Consecuencias sociales: ciudadanos desmovilizados, poder despolitizado
Esta forma de poder tiene efectos profundos. La primera es la pérdida de confianza: ya no creemos que las instituciones funcionen, pero seguimos dependiendo de ellas. La segunda es la resignación: dejamos de exigir, dejamos de organizarnos. La tercera es la despolitización: las grandes decisiones ya no se discuten en el espacio público, sino en oficinas privadas, con lógica técnica y sin control ciudadano.
Y lo más grave: esta forma de poder se reproduce en todos los sectores. No solo en los bancos. Lo mismo ocurre con las empresas de telecomunicaciones, con las plataformas digitales, con las aseguradoras, con las cadenas de supermercados. Lo que se vive como frustración individual es, en realidad, parte de una estructura sistémica.
Conclusión: hacia una ciudadanía financiera crítica y colectiva
Frente a este panorama, no basta con indignarse.
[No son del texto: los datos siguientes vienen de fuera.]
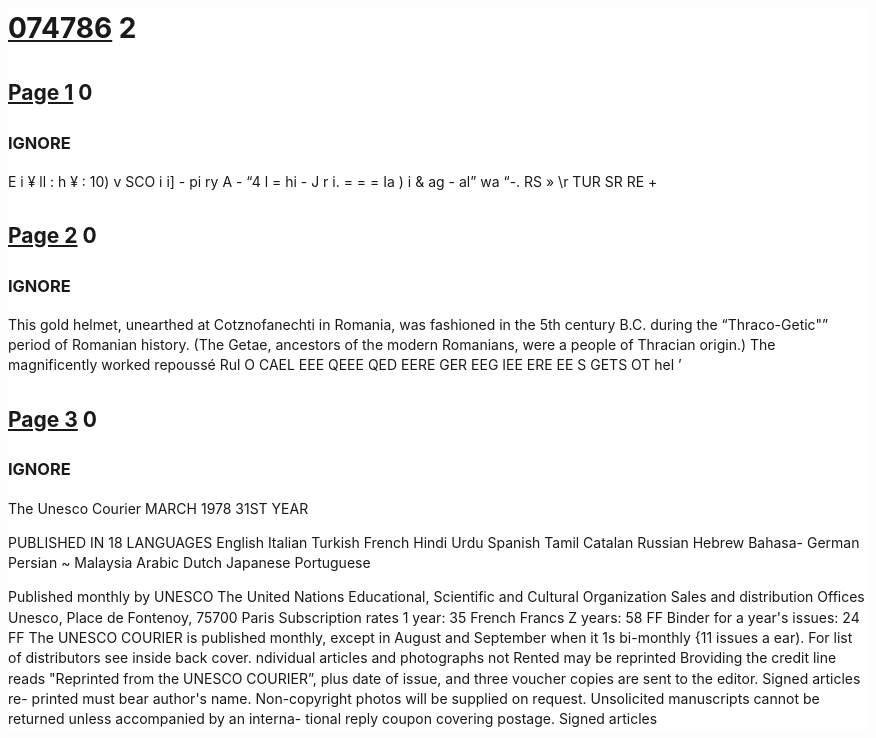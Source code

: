 # [074786](074786engo.pdf) 2

## [Page 1](074786engo.pdf#page=1) 0

### IGNORE

E i ¥ ll 
: h ¥ : 10) v SCO 
i i] - pi ry A - “4 l = hi - J r i. = 
= = Ia 
) i 
& ag - al” wa “-. RS » \r 
TUR SR RE + 
 

## [Page 2](074786engo.pdf#page=2) 0

### IGNORE

This gold helmet, unearthed at Cotznofanechti in Romania, was fashioned in the 5th century 
B.C. during the “Thraco-Getic"” period of Romanian history. (The Getae, ancestors of the 
modern Romanians, were a people of Thracian origin.) The magnificently worked repoussé 
Rul O CAEL EEE QEEE QED EERE GER EEG IEE ERE EE S GETS OT hel 
’   

## [Page 3](074786engo.pdf#page=3) 0

### IGNORE

The Unesco Courier 
MARCH 1978 31ST YEAR 
  
PUBLISHED IN 18 LANGUAGES 
English Italian Turkish 
French Hindi Urdu 
Spanish Tamil Catalan 
Russian Hebrew Bahasa- 
German Persian ~ Malaysia 
Arabic Dutch 
Japanese Portuguese 
 
Published monthly by UNESCO 
The United Nations 
Educational, Scientific 
and Cultural Organization 
Sales and distribution Offices 
Unesco, Place de Fontenoy, 75700 Paris 
Subscription rates 
1 year: 35 French Francs 
Z years: 58 FF 
Binder for a year's issues: 24 FF 
The UNESCO COURIER is published monthly, except in 
August and September when it 1s bi-monthly {11 issues a 
ear). For list of distributors see inside back cover. 
ndividual articles and photographs not Rented may 
be reprinted Broviding the credit line reads "Reprinted from 
the UNESCO COURIER”, plus date of issue, and three 
voucher copies are sent to the editor. Signed articles re- 
printed must bear author's name. Non-copyright photos 
will be supplied on request. Unsolicited manuscripts 
cannot be returned unless accompanied by an interna- 
tional reply coupon covering postage. Signed articles 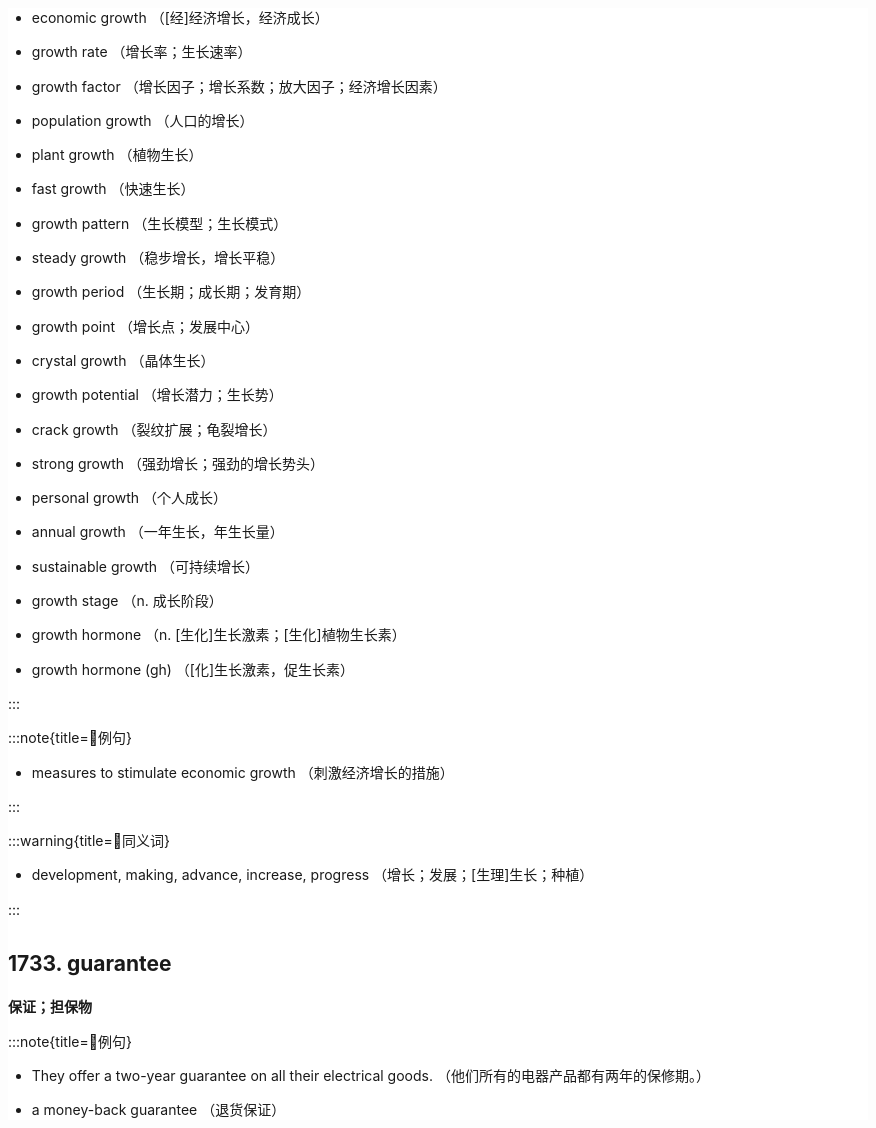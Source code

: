 - economic growth （[经]经济增长，经济成长）

- growth rate （增长率；生长速率）

- growth factor （增长因子；增长系数；放大因子；经济增长因素）

- population growth （人口的增长）

- plant growth （植物生长）

- fast growth （快速生长）

- growth pattern （生长模型；生长模式）

- steady growth （稳步增长，增长平稳）

- growth period （生长期；成长期；发育期）

- growth point （增长点；发展中心）

- crystal growth （晶体生长）

- growth potential （增长潜力；生长势）

- crack growth （裂纹扩展；龟裂增长）

- strong growth （强劲增长；强劲的增长势头）

- personal growth （个人成长）

- annual growth （一年生长，年生长量）

- sustainable growth （可持续增长）

- growth stage （n. 成长阶段）

- growth hormone （n. [生化]生长激素；[生化]植物生长素）

- growth hormone (gh) （[化]生长激素，促生长素）

:::

:::note{title=🎤例句}

- measures to stimulate economic growth （刺激经济增长的措施）

:::

:::warning{title=🤔同义词}

- development, making, advance, increase, progress （增长；发展；[生理]生长；种植）

:::


## 1733. guarantee

**保证；担保物**

:::note{title=🎤例句}

- They offer a two-year guarantee on all their electrical goods. （他们所有的电器产品都有两年的保修期。）

- a money-back guarantee （退货保证）
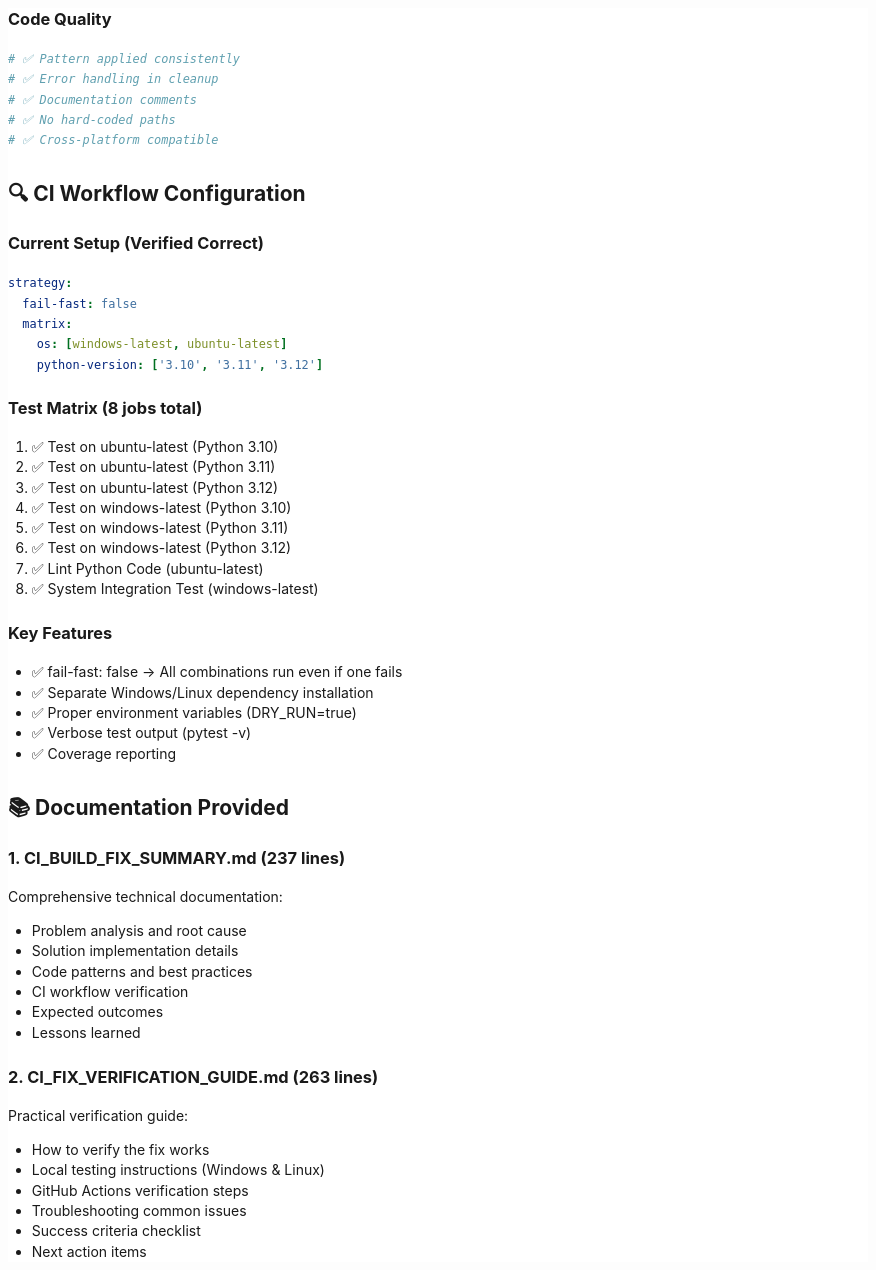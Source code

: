 ### Code Quality
```python
# ✅ Pattern applied consistently
# ✅ Error handling in cleanup
# ✅ Documentation comments
# ✅ No hard-coded paths
# ✅ Cross-platform compatible
```

## 🔍 CI Workflow Configuration

### Current Setup (Verified Correct)
```yaml
strategy:
  fail-fast: false
  matrix:
    os: [windows-latest, ubuntu-latest]
    python-version: ['3.10', '3.11', '3.12']
```

### Test Matrix (8 jobs total)
1. ✅ Test on ubuntu-latest (Python 3.10)
2. ✅ Test on ubuntu-latest (Python 3.11)
3. ✅ Test on ubuntu-latest (Python 3.12)
4. ✅ Test on windows-latest (Python 3.10)
5. ✅ Test on windows-latest (Python 3.11)
6. ✅ Test on windows-latest (Python 3.12)
7. ✅ Lint Python Code (ubuntu-latest)
8. ✅ System Integration Test (windows-latest)

### Key Features
- ✅ fail-fast: false → All combinations run even if one fails
- ✅ Separate Windows/Linux dependency installation
- ✅ Proper environment variables (DRY_RUN=true)
- ✅ Verbose test output (pytest -v)
- ✅ Coverage reporting

## 📚 Documentation Provided

### 1. CI_BUILD_FIX_SUMMARY.md (237 lines)
Comprehensive technical documentation:
- Problem analysis and root cause
- Solution implementation details
- Code patterns and best practices
- CI workflow verification
- Expected outcomes
- Lessons learned

### 2. CI_FIX_VERIFICATION_GUIDE.md (263 lines)
Practical verification guide:
- How to verify the fix works
- Local testing instructions (Windows & Linux)
- GitHub Actions verification steps
- Troubleshooting common issues
- Success criteria checklist
- Next action items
Hay que repensar el papel del ciudadano en una economía dominada por actores privados con poder estructural. ¿Cómo reclamar cuando no hay a quién dirigirse? ¿Cómo proteger derechos cuando las instituciones se esconden tras protocolos automatizados?
La respuesta pasa por construir una ciudadanía organizada, informada y capaz de actuar colectivamente. Requiere educación financiera, pero también conciencia política. Requiere regulación estatal, pero también participación social. Y sobre todo, requiere una ética pública que reconozca que la economía no es neutral: está cargada de decisiones morales y de estructuras de poder que deben ser cuestionadas.
Epílogo
Una tarjeta de plástico, una llamada fallida, una espera sin fin. No es solo una molestia: es una señal. El poder corporativo se ha vuelto invisible, pero no por eso menos efectivo. Y si no lo enfrentamos con organización, inteligencia y voluntad política, seguirá moldeando nuestras vidas sin que siquiera nos demos cuenta. No se trata solo de exigir que las tarjetas lleguen a tiempo: se trata de exigir que el poder rinda cuentas.